Processor performance in the age of multi-core: RISC vs. CISC, part 1.
Reading Apple’s announcement in the news media and
trade press about a plan
to transition its next generation Mac computers from Intel-manufactured x64
processors to custom ARM chips prompted me to write a blog entry discussingApple’s strategy in greater depth and, hopefully, with more insight than the coverage of the move that published reports provided. An issue raised by one of
the computer industry experts that analyzed the Apple announcement was that it might
re-ignite an old debate among CPU hardware engineers with regard to the
relative virtues of the CISC vs. RISC approaches to processor design. This
seems very unlikely to me, and I will attempt to explain why in this post.
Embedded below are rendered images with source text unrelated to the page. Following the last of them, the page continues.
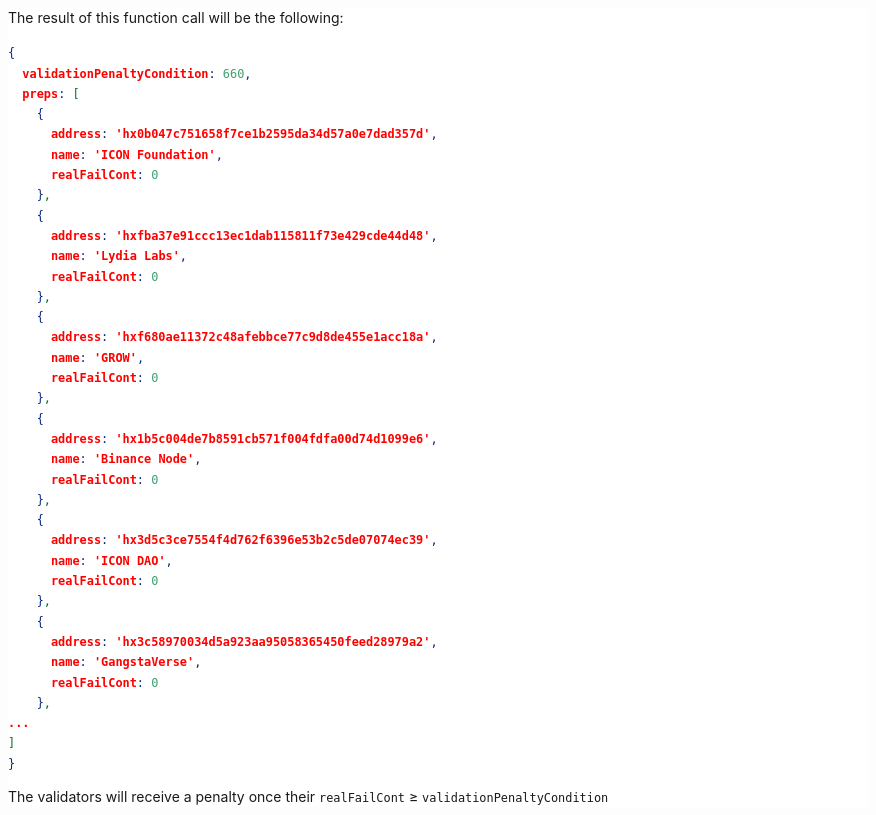 The result of this function call will be the following:

```json
{                                                                               
  validationPenaltyCondition: 660,                                              
  preps: [                                                                      
    {                                                                           
      address: 'hx0b047c751658f7ce1b2595da34d57a0e7dad357d',                    
      name: 'ICON Foundation',                                                  
      realFailCont: 0                                                           
    },                                                                          
    {                                                                           
      address: 'hxfba37e91ccc13ec1dab115811f73e429cde44d48',                    
      name: 'Lydia Labs',                                                       
      realFailCont: 0                                                           
    },
    {
      address: 'hxf680ae11372c48afebbce77c9d8de455e1acc18a',
      name: 'GROW',
      realFailCont: 0
    },
    {
      address: 'hx1b5c004de7b8591cb571f004fdfa00d74d1099e6',
      name: 'Binance Node',
      realFailCont: 0
    },
    {
      address: 'hx3d5c3ce7554f4d762f6396e53b2c5de07074ec39',
      name: 'ICON DAO',
      realFailCont: 0
    },
    {
      address: 'hx3c58970034d5a923aa95058365450feed28979a2',
      name: 'GangstaVerse',
      realFailCont: 0
    },
...
]
}
```

The validators will receive a penalty once their `realFailCont` ≥ `validationPenaltyCondition`

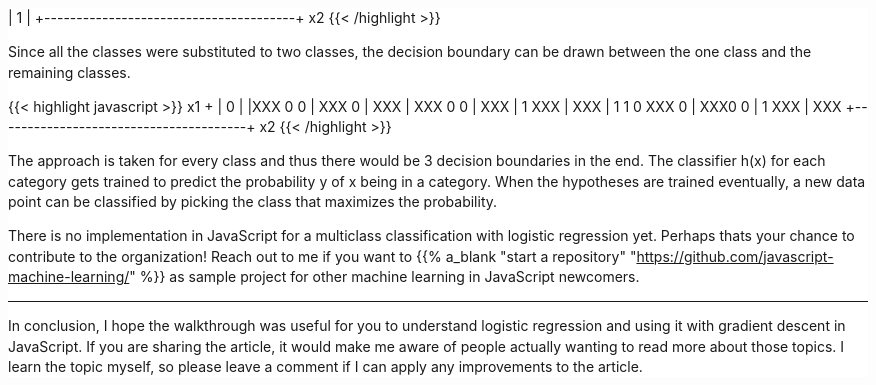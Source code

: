    |       1
   |
   +---------------------------------------+
                                          x2
{{< /highlight >}}

Since all the classes were substituted to two classes, the decision boundary can be drawn between the one class and the remaining classes.

{{< highlight javascript >}}
x1 +
   |               0
   |
   |XXX                 0              0
   |   XXX                         0
   |      XXX
   |         XXX    0           0
   |            XXX
   |     1         XXX
   |                  XXX
   |  1     1         0  XXX          0
   |                        XXX0   0
   |       1                   XXX
   |                              XXX
   +---------------------------------------+
                                          x2
{{< /highlight >}}

The approach is taken for every class and thus there would be 3 decision boundaries in the end. The classifier h(x) for each category gets trained to predict the probability y of x being in a category. When the hypotheses are trained eventually, a new data point can be classified by picking the class that maximizes the probability.

There is no implementation in JavaScript for a multiclass classification with logistic regression yet. Perhaps thats your chance to contribute to the organization! Reach out to me if you want to {{% a_blank "start a repository" "https://github.com/javascript-machine-learning/" %}} as sample project for other machine learning in JavaScript newcomers.

<hr class="section-divider">

In conclusion, I hope the walkthrough was useful for you to understand logistic regression and using it with gradient descent in JavaScript. If you are sharing the article, it would make me aware of people actually wanting to read more about those topics. I learn the topic myself, so please leave a comment if I can apply any improvements to the article.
Basically, RISC has won the engineering battle, but meanwhile Intel has good reasons to continue to resist any breaking changes in its hardware platform that would cause existing x86 and x64 software to fail. What is actually the most interesting aspect of the Apple announcement is its consolidation around a business model where the same company makes both the hardware and the software that runs on its platform, which is the model that was used very profitably until the Wintel collaboration began to dominate the PC desktop, portable and, eventually, server market and seemingly broke the mold.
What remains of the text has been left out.